Because the values in the column are used as headings, only character fields with simple data types such as numeric and character (preferably with shorter lengths) are allowed. BLOBs and datalinks, for example, are not supported.

To get an idea of how column names are created, here is a sample SQL statement created by CRTCTSQL and highlights to show its components.

SELECT ProductID, ProductName,
/* Values */
         DECIMAL(SUM(CASE WHEN CategoryName ='Beverages' THEN Round(UnitPrice *
         Quantity * (1 - Discount),2) END),9,2) AS SUM_Beverages,
         DECIMAL(SUM(CASE WHEN CategoryName ='Condiments' THEN Round(UnitPrice
         * Quantity * (1 - Discount),2) END),9,2) AS SUM_Condiments,
         DECIMAL(SUM(CASE WHEN CategoryName ='Confections' THEN Round(UnitPrice
         * Quantity * (1 - Discount),2) END),9,2) AS SUM_Confections,
         DECIMAL(SUM(CASE WHEN CategoryName ='Dairy Products' THEN
         Round(UnitPrice * Quantity * (1 - Discount),2) END),9,2) AS
         SUM_Dairy_Products,
         DECIMAL(SUM(CASE WHEN CategoryName ='Grains/Cereals' THEN
         Round(UnitPrice * Quantity * (1 - Discount),2) END),9,2) AS
         SUM_Grains_Cereals,
         DECIMAL(SUM(CASE WHEN CategoryName ='Meat/Poultry' THEN
         Round(UnitPrice * Quantity * (1 - Discount),2) END),9,2) AS
         SUM_Meat_Poultry,
         DECIMAL(SUM(CASE WHEN CategoryName ='Produce' THEN Round(UnitPrice *
         Quantity * (1 - Discount),2) END),9,2) AS SUM_Produce,
         DECIMAL(SUM(CASE WHEN CategoryName ='Seafood' THEN Round(UnitPrice *
         Quantity * (1 - Discount),2) END),9,2) AS SUM_Seafood
/* Base SQL */
FROM
(Select CategoryName, A.ProductID, ProductName, A.UnitPrice, Quantity, Discount
 From Northwind/OrderDetails A Inner Join Northwind/Products B On A.Productid=B
.Productid Inner Join Northwind/Categories C On B.Categoryid=C.CategoryId) AS
TBL
/* Group By */
GROUP BY ProductID, ProductName

This SQL statement was generated by CRTCTSQL. Individual components of the cross tab query are highlighted, with the column heading portion in purple, the row heading in blue, the aggregate values in red, and the base SQL data source in green.

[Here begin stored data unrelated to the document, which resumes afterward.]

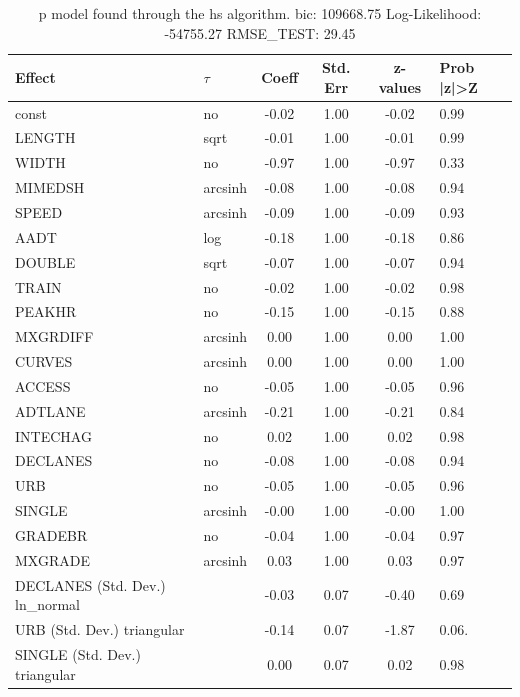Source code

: \begin{table}
	\caption{p model found through the hs algorithm. bic: 109668.75 Log-Likelihood: -54755.27 RMSE_TEST: 29.45}
	\begin{center}
		\begin{tabular}{|l|l|c|c|c|l|}
			\hline
			Effect & $\tau$ & Coeff & Std. Err & z-values & Prob |z|>Z \\
			\hline
			const & no & -0.02 & 1.00 & -0.02 & 0.99 \\
			\hline
			LENGTH & sqrt & -0.01 & 1.00 & -0.01 & 0.99 \\
			\hline
			WIDTH & no & -0.97 & 1.00 & -0.97 & 0.33 \\
			\hline
			MIMEDSH & arcsinh & -0.08 & 1.00 & -0.08 & 0.94 \\
			\hline
			SPEED & arcsinh & -0.09 & 1.00 & -0.09 & 0.93 \\
			\hline
			AADT & log & -0.18 & 1.00 & -0.18 & 0.86 \\
			\hline
			DOUBLE & sqrt & -0.07 & 1.00 & -0.07 & 0.94 \\
			\hline
			TRAIN & no & -0.02 & 1.00 & -0.02 & 0.98 \\
			\hline
			PEAKHR & no & -0.15 & 1.00 & -0.15 & 0.88 \\
			\hline
			MXGRDIFF & arcsinh & 0.00 & 1.00 & 0.00 & 1.00 \\
			\hline
			CURVES & arcsinh & 0.00 & 1.00 & 0.00 & 1.00 \\
			\hline
			ACCESS & no & -0.05 & 1.00 & -0.05 & 0.96 \\
			\hline
			ADTLANE & arcsinh & -0.21 & 1.00 & -0.21 & 0.84 \\
			\hline
			INTECHAG & no & 0.02 & 1.00 & 0.02 & 0.98 \\
			\hline
			DECLANES & no & -0.08 & 1.00 & -0.08 & 0.94 \\
			\hline
			URB & no & -0.05 & 1.00 & -0.05 & 0.96 \\
			\hline
			SINGLE & arcsinh & -0.00 & 1.00 & -0.00 & 1.00 \\
			\hline
			GRADEBR & no & -0.04 & 1.00 & -0.04 & 0.97 \\
			\hline
			MXGRADE & arcsinh & 0.03 & 1.00 & 0.03 & 0.97 \\
			\hline
			DECLANES (Std. Dev.) ln_normal &  & -0.03 & 0.07 & -0.40 & 0.69 \\
			\hline
			URB (Std. Dev.) triangular &  & -0.14 & 0.07 & -1.87 & 0.06. \\
			\hline
			SINGLE (Std. Dev.) triangular &  & 0.00 & 0.07 & 0.02 & 0.98 \\

\end{tabular}
\end{center}
\end{table}
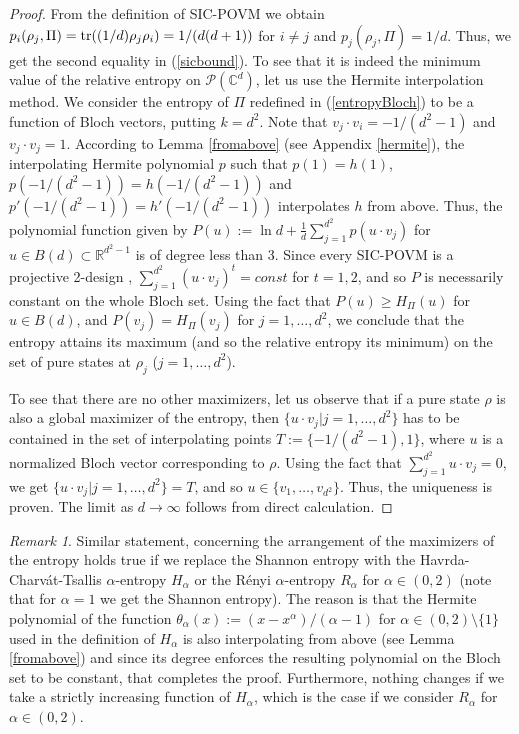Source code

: \documentclass[11pt]{article}
\theoremstyle{remark}
\newtheorem{R}{Remark}
\theoremstyle{definition}
\def\tr{\textnormal{tr}}
\begin{document}
\begin{proof}
	From the definition of SIC-POVM we obtain $p_i(\rho_j,\Pi)=\tr((1/d)\rho_j\rho_i)= 1/(d(d+1))$ for $i\neq j$ and $p_j(\rho_j,\Pi)=1/d$. Thus, we get the second equality in (\ref{sicbound}). To see that it is indeed the minimum value of the relative entropy on $\mathcal P(\mathbb C^d)$, let us use the Hermite interpolation method. We consider the entropy of $\Pi$ redefined in (\ref{entropyBloch}) 
	to be a function of Bloch vectors, putting $k=d^2$. Note that $v_j\cdot v_i=-1/(d^2-1)$ and $v_j\cdot v_j=1$. 
	According to Lemma \ref{fromabove} (see Appendix \ref{hermite}), the interpolating Hermite polynomial $p$ such that $p(1)=h(1)$, $p(-1/(d^2-1))= h(-1/(d^2-1))$ and $p'(-1/(d^2-1))=h'(-1/(d^2-1))$   interpolates $h$ from above.
	Thus, the polynomial function given by $P(u):=\ln d+\frac{1}{d}\sum_{j=1}^{d^2}p(u\cdot v_j)$ for $u\in B(d)\subset\mathbb R^{d^2-1}$ is of degree less than 3. Since every SIC-POVM is a projective 2-design \cite{Renetal04}, $\sum_{j=1}^{d^2}(u\cdot v_j)^t=const$ for $t=1,2$, and so $P$ is necessarily constant on the whole Bloch set. Using the fact that $P(u)\geq H_{\Pi}(u)$ for $u\in B(d)$, and $P(v_j)=H_\Pi(v_j)$ for $j=1,\ldots,d^2$, we conclude that the entropy attains its maximum (and so the relative entropy its minimum) on the set of pure states  at $\rho_j$ ($j=1,\ldots,d^2$).
	
	To see that there are no other maximizers, let us observe that 
	if a pure state $\rho$ is also a global maximizer of the entropy, then $\{u\cdot v_j|j=1,\ldots,d^2\}$ has to be contained in the set of interpolating points $T:=\{-1/(d^2-1),1\}$, where $u$ is a normalized Bloch vector corresponding to $\rho$. Using the fact that $\sum_{j=1}^{d^2}u\cdot v_j=0$, we get $\{u\cdot v_j|j=1,\ldots,d^2\}= T$, and so $u\in\{v_1,\ldots,v_{d^2}\}$. Thus, the uniqueness is proven. The limit as $d\to\infty$ follows from direct calculation.
\end{proof}

\begin{R}\label{genentr} 
	Similar statement, concerning the arrangement of the maximizers of the entropy holds true if we replace the Shannon entropy with the Havrda-Charv\'at-Tsallis $\alpha$-entropy $H_\alpha$ or the R\'enyi $\alpha$-entropy $R_\alpha$ for $\alpha\in (0,2)$ (note that for $\alpha=1$ we get the Shannon entropy). The reason is that the Hermite polynomial of the function $\theta_\alpha(x):=(x-x^\alpha)/(\alpha-1)$ for $\alpha\in(0,2)\setminus\{1\}$ used in the definition of $H_\alpha$ is also interpolating from above (see Lemma \ref{fromabove}) and since its degree enforces the resulting polynomial on the Bloch set to be constant, that completes the proof. Furthermore, nothing changes if we take a strictly increasing function of $H_\alpha$, which is the case if we consider $R_\alpha$ for $\alpha\in (0,2)$.
\end{R}
\end{document}
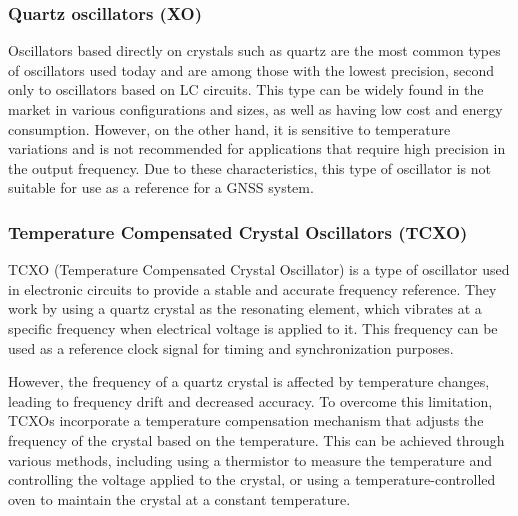 \subsubsection{Quartz oscillators (XO)}


Oscillators based directly on crystals such as quartz are the most common types of oscillators used today and are among those with the lowest precision, second only to oscillators based on LC circuits. This type can be widely found in the market in various configurations and sizes, as well as having low cost and energy consumption. However, on the other hand, it is sensitive to temperature variations and is not recommended for applications that require high precision in the output frequency. Due to these characteristics, this type of oscillator is not suitable for use as a reference for a GNSS system.

\subsubsection{Temperature Compensated Crystal Oscillators (TCXO)}

TCXO (Temperature Compensated Crystal Oscillator) is a type of oscillator used in electronic circuits to provide a stable and accurate frequency reference. They work by using a quartz crystal as the resonating element, which vibrates at a specific frequency when electrical voltage is applied to it. This frequency can be used as a reference clock signal for timing and synchronization purposes.

However, the frequency of a quartz crystal is affected by temperature changes, leading to frequency drift and decreased accuracy. To overcome this limitation, TCXOs incorporate a temperature compensation mechanism that adjusts the frequency of the crystal based on the temperature. This can be achieved through various methods, including using a thermistor to measure the temperature and controlling the voltage applied to the crystal, or using a temperature-controlled oven to maintain the crystal at a constant temperature.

For the output type of *SRC, and *QMQRY, keep in mind that the created SQL statement may not run. That's because the resulting statement will be syntactically correct but may not be fully correct, in the event that a row, column, or value expression is entered incorrectly. In such cases you will not know that there is a problem with the statement until an attempt to run it is made. In contrast, outputs of * and *VIEW will generate an error if something is wrong with the resulting SQL because they attempt to run the SQL statement immediately.

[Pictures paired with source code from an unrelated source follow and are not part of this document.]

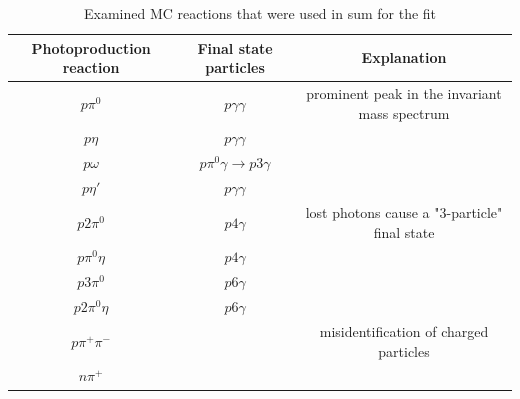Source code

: 	\begin{table}[htbp]
		\begin{tabular}{ccc}
			\toprule
			Photoproduction reaction &Final state particles&Explanation\\
			\hline
			$p\pi^0$ & $p\gamma\gamma$&prominent peak in the invariant mass spectrum \\
			$p\eta$ & $p\gamma\gamma$& \\
			$p\omega$ & $p\pi^0\gamma\to p3\gamma$& \\
			$p\eta'$ & $p\gamma\gamma$&\\
			$p2\pi^0$ & $p4\gamma$&lost photons cause a "3-particle" final state\\
			$p\pi^0\eta$ & $p4\gamma$&\\
			$p3\pi^0$ & $p6\gamma$&\\
			$p2\pi^0\eta$ & $p6\gamma$&\\
			$p\pi^+\pi^-$ &&misidentification of charged particles\\
			$n\pi^+$ &&\\
			\bottomrule
		\end{tabular}
	\caption{Examined MC reactions that were used in sum for the fit}
	\label{tab:mc}
	\end{table}
	
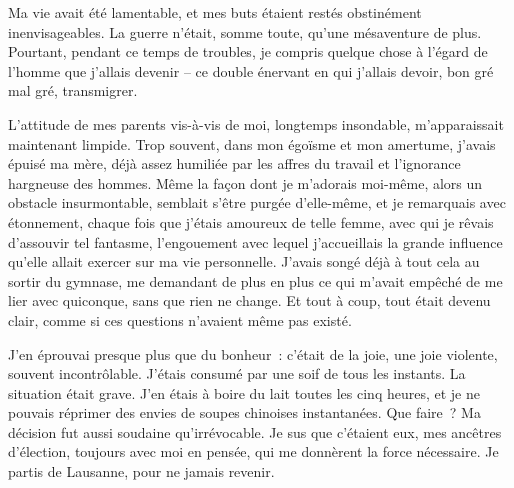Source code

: \documentclass[
  extrafontsizes,
  oneside,
  14pt
]{memoir}
\begin{document}
Ma vie avait été lamentable, et mes buts étaient restés obstinément
inenvisageables. La guerre n'était, somme toute, qu'une mésaventure de plus.
Pourtant, pendant ce temps de troubles, je compris quelque chose à l'égard de
l'homme que j'allais devenir -- ce double énervant en qui j'allais devoir, bon
gré mal gré, transmigrer.

L'attitude de mes parents vis-à-vis de moi, longtemps insondable,
m'apparaissait maintenant limpide. Trop souvent, dans mon égoïsme et mon
amertume, j'avais épuisé ma mère, déjà assez humiliée par les affres du
travail et l'ignorance hargneuse des hommes. Même la façon dont je
m'adorais moi-même, alors un obstacle insurmontable, semblait s'être
purgée d'elle-même, et je remarquais avec étonnement, chaque fois que
j'étais amoureux de telle femme, avec qui je rêvais d'assouvir tel
fantasme, l'engouement avec lequel j'accueillais la grande influence
qu'elle allait exercer sur ma vie personnelle. J'avais songé déjà à tout
cela au sortir du gymnase, me demandant de plus en plus ce qui m'avait
empêché de me lier avec quiconque, sans que rien ne change. Et tout à
coup, tout était devenu clair, comme si ces questions n'avaient même pas
existé.

J'en éprouvai presque plus que du bonheur~: c'était de la joie, une joie
violente, souvent incontrôlable. J'étais consumé par une soif de tous les
instants. La situation était grave. J'en étais à boire du lait toutes les cinq
heures, et je ne pouvais réprimer des envies de soupes chinoises instantanées.
Que faire~? Ma décision fut aussi soudaine qu'irrévocable. Je sus que c'étaient
eux, mes ancêtres d'élection, toujours avec moi en pensée, qui me donnèrent la
force nécessaire. Je partis de Lausanne, pour ne jamais revenir.
\end{document}
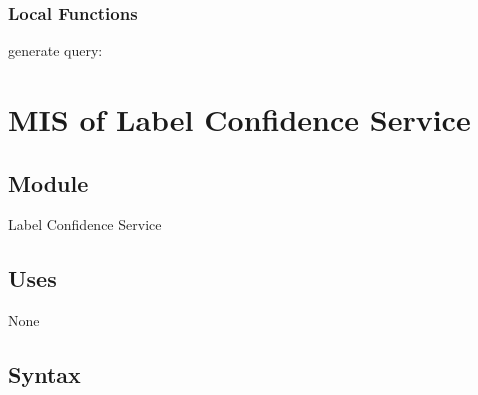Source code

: \documentclass[12pt, titlepage]{article}
\begin{document}
  
  
  
  \subsubsection{Local Functions}

  generate query:
   
  

\newpage



\section{MIS of Label Confidence Service }\label{label confidence service}
  
  
  
  \subsection{Module}
  
  Label Confidence Service
  
  \subsection{Uses}
  
  None

  \subsection{Syntax}
\end{document}

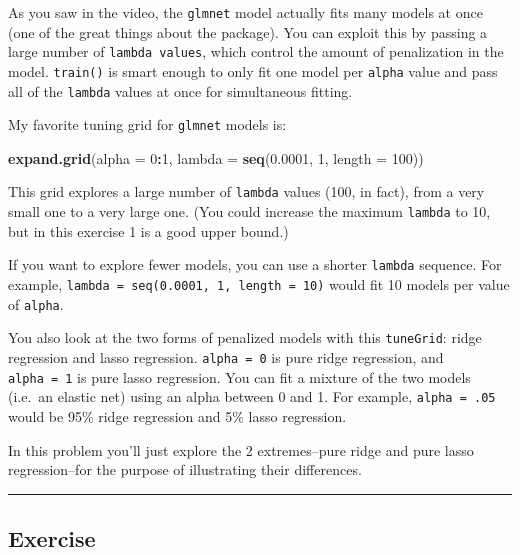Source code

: \documentclass[
]{book}
\newenvironment{Shaded}{\begin{snugshade}}{\end{snugshade}}
\newcommand{\DataTypeTok}[1]{\textcolor[rgb]{0.13,0.29,0.53}{#1}}
\newcommand{\DecValTok}[1]{\textcolor[rgb]{0.00,0.00,0.81}{#1}}
\newcommand{\FloatTok}[1]{\textcolor[rgb]{0.00,0.00,0.81}{#1}}
\newcommand{\KeywordTok}[1]{\textcolor[rgb]{0.13,0.29,0.53}{\textbf{#1}}}
\newcommand{\NormalTok}[1]{#1}
\newcommand{\OperatorTok}[1]{\textcolor[rgb]{0.81,0.36,0.00}{\textbf{#1}}}
\begin{document}
As you saw in the video, the \texttt{glmnet} model actually fits many models at once (one of the great things about the package). You can exploit this by passing a large number of \texttt{lambda\ values}, which control the amount of penalization in the model. \texttt{train()} is smart enough to only fit one model per \texttt{alpha} value and pass all of the \texttt{lambda} values at once for simultaneous fitting.

My favorite tuning grid for \texttt{glmnet} models is:

\begin{Shaded}
\begin{Highlighting}[]
\KeywordTok{expand.grid}\NormalTok{(}\DataTypeTok{alpha =} \DecValTok{0}\OperatorTok{:}\DecValTok{1}\NormalTok{,}
            \DataTypeTok{lambda =} \KeywordTok{seq}\NormalTok{(}\FloatTok{0.0001}\NormalTok{, }\DecValTok{1}\NormalTok{, }\DataTypeTok{length =} \DecValTok{100}\NormalTok{))}
\end{Highlighting}
\end{Shaded}

This grid explores a large number of \texttt{lambda} values (100, in fact), from a very small one to a very large one. (You could increase the maximum \texttt{lambda} to 10, but in this exercise 1 is a good upper bound.)

If you want to explore fewer models, you can use a shorter \texttt{lambda} sequence. For example, \texttt{lambda\ =\ seq(0.0001,\ 1,\ length\ =\ 10)} would fit 10 models per value of \texttt{alpha}.

You also look at the two forms of penalized models with this \texttt{tuneGrid}: ridge regression and lasso regression. \texttt{alpha\ =\ 0} is pure ridge regression, and \texttt{alpha\ =\ 1} is pure lasso regression. You can fit a mixture of the two models (i.e.~an elastic net) using an alpha between 0 and 1. For example, \texttt{alpha\ =\ .05} would be 95\% ridge regression and 5\% lasso regression.

In this problem you'll just explore the 2 extremes--pure ridge and pure lasso regression--for the purpose of illustrating their differences.

\begin{center}\rule{0.5\linewidth}{0.5pt}\end{center}

\hypertarget{exercise-22}{%
\subsection*{Exercise}\label{exercise-22}}
\end{document}
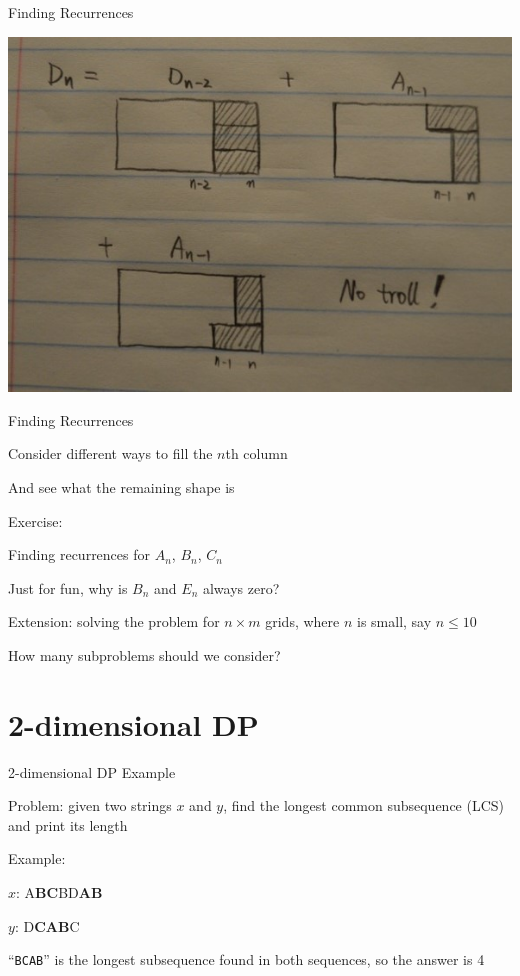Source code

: \documentclass[13pt,onlymath]{beamer}
\begin{document}
\begin{frame}{Finding Recurrences}
\begin{center}
\includegraphics[height=0.7\textheight]{figures/tritiling_sub2}
\end{center}
\end{frame}

\begin{frame}{Finding Recurrences}
\BIT
\item Consider different ways to fill the $n$th column
\BIT \item And see what the remaining shape is \EIT
\item Exercise:
\BIT
\item Finding recurrences for $A_n$, $B_n$, $C_n$
\item Just for fun, why is $B_n$ and $E_n$ always zero?
\EIT
\vfill
\item Extension: solving the problem for $n \times m$ grids, where $n$ is small, say $n \le 10$
\BIT \item How many subproblems should we consider? \EIT
\EIT
\end{frame}

\section{2-dimensional DP}

\begin{frame}[fragile]{2-dimensional DP Example}
\BIT
\item Problem: given two strings $x$ and $y$, find the longest common subsequence (LCS) and print its length
\item Example:
\BIT
\item $x$: {\ttfamily A{\bfseries BC}BD{\bfseries AB}}
\item $y$: {D{\bfseries CAB}C}
\item ``\texttt{BCAB}'' is the longest subsequence found in both sequences, so the answer is 4
\EIT
\EIT
\end{frame}
\end{document}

CRTCTSQL uses SQL/400's nested SELECT ability to get the data from any SELECT statement. However, the ease of use of nested SELECTs comes with a performance price. It is often a good idea to run a query to select your base data into a small work table to use with CRTCTSQL in order to prevent long running cross tab queries.

If you have problems, be sure to check any column expressions and the base SQL statement. (The base SQL will be validated in the event that distinct values need to be retrieved.) It helps to dump the cross tab SQL to a source member for closer examination. Remember, a statement may be syntactically correct and still contain errors.

When running a cross tab query over a large table, it may take a while to find the DISTINCT values, so don't be surprised if there is a long delay before the command is finished.

Finally, a companion command called Retrieve Cross Tab SQL (RTVCTSQL) is available for retrieving the SQL statement into a CL variable. This is useful for those who want to do something more with the SQL statement, such as building a dynamic reporting utility, before using the cross tab query. Beware that the maximum length for a CL variable is 5,000 characters, and therefore a large SQL statement will be truncated. An error condition is sent to the calling program in this event.

How the Program Works

The CRTCTSQLR program accepts a column expression for the column headings and the data source SQL statement from the command line. From this information it creates a SELECT DISTINCT column expression statement, which is nested around the base SQL statement. For example, if the base SQL statement is SELECT * FROM SALES and the column expression is MONTH(INVDATE), the RPG program would build the following SQL statement to retrieve the DISTINCT values:

SELECT DISTINCT MONTH(INVDATE)
  FROM (SELECT * FROM SALES) A

But you may be asking, how does the program retrieve this set of distinct values from an SQL statement? How would the RPG program know what data type the user is requesting, whether packed, zoned, or varchar, since this information isn't defined at compile time?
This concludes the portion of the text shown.